2. Launch a formal initiative

So the business has decided to implement On-Demand CRM and the boss wants to see some "quick wins", so the best thing to do is get stuck in. WRONG! Many initiatives never deliver because they are not properly set up.

Any system implementation needs to be set up as an internal project, with objectives and goals that clearly align to strategy. It needs a plan and a project managed team of people. But most of all, the initiative needs the buy in of the management team.

Once the initiative has been properly set up (and not before) then you are ready to "crack on".

3. Design the CRM processes

The mantra throughout a successful implementation is "Keep It Simple!" As with so many other things true success feels simple and so it is with processes.

Having first decided the scope of the implementation, you should map out how the processes work (or don't work!) today, then map out how they should work in the future. This mapping effort is all about designing the way the business will work once the new application is working and includes the specification for the set up stage.

4. Assess the impact on the organisation

Now you have figured out how the work should be done, ask how the organisations structure or culture or behaviours might need to change. Responsibilities and accountabilities for handling information and making decisions will probably be different. As these become clear, start to plan how and when you will change the organisation.

5. Agree the On-Demand CRM configuration

Armed with the design information we are ready to configure the application and then confirm that it meets the business needs. This is an essential step to take before releasing the application to the user community. This stage is often iterative as the agreed design may not quite fit the way the business had envisaged it once they see the application working. Typically there are likely to be two or three iterations before the bugs are eliminated so that the users can sign it off.

6. Set up your On-Demand CRM environment

Before you can train people on the application, you need to make sure that the whole environment is correctly set up. At this stage you have already configured the application, now you need to get it ready for your users.

Once your environment is fully set up and tested you are ready to train the users.

7. Train your people

Every user needs to have some sort of face to face training before you go live with the new application. Otherwise they simply won't have the confidence to use it for real and adoption will suffer.

8. Drive adoption towards 100%

Once the end users are trained you can do the final transfer of existing data into the application and then you are ready to "go live". The transfer to the new system needs to happen as soon as possible after the user training finishes, preferably within a few days.

The challenge now is to get everyone using the application properly. You need to put in place user support in the form of expert users, access to an on-line knowledge base and the training materials.

As well as providing support, it is important to have an incentive for people to use the new application.

9. Optimise the application and the new processes

The purpose of optimisation is to make sure that you get the maximum benefit from your On-Demand CRM implementation. The beauty of on-demand is that you can be up and running in a very short time but it is simply inconceivable that everything about the initial configuration will be perfect. The way you do business will also change from time to time. So optimisation should be seen as an ongoing process.

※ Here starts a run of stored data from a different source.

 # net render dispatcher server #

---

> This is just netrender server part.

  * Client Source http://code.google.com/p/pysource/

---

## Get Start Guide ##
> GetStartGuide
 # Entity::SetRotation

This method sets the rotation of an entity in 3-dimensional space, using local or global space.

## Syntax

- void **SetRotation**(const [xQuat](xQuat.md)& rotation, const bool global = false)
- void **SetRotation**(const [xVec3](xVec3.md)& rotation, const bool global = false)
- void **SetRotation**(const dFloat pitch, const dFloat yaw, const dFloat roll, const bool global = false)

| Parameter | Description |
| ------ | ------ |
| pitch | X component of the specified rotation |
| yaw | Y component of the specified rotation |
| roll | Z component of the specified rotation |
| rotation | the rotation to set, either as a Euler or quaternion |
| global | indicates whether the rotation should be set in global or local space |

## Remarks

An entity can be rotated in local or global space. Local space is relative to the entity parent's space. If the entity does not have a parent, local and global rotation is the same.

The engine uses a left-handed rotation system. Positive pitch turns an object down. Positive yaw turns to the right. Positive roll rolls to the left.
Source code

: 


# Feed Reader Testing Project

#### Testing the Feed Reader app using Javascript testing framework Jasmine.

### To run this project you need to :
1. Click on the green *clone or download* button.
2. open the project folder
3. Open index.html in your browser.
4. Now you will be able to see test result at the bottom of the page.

10. Manage people and process performance

As with Optimisation, Performance Management is an ongoing process and runs in parallel with steps 8 and 9. As part of the initial configuration, dashboards and reports should have been developed. These will need to be modified as part of the optimisation and priority should be given to ensuring that managers get the information at their fingertips that helps them manage the users and the process.

It is essential that performance information is reviewed and acted on regularly, otherwise performance will stagnate and start to deteriorate. Doing nothing when performance is flagging is simply not an answer!

So there we have it, 10 Steps to Success with On-Demand CRM. As with all methodologies, the devil is in the detail!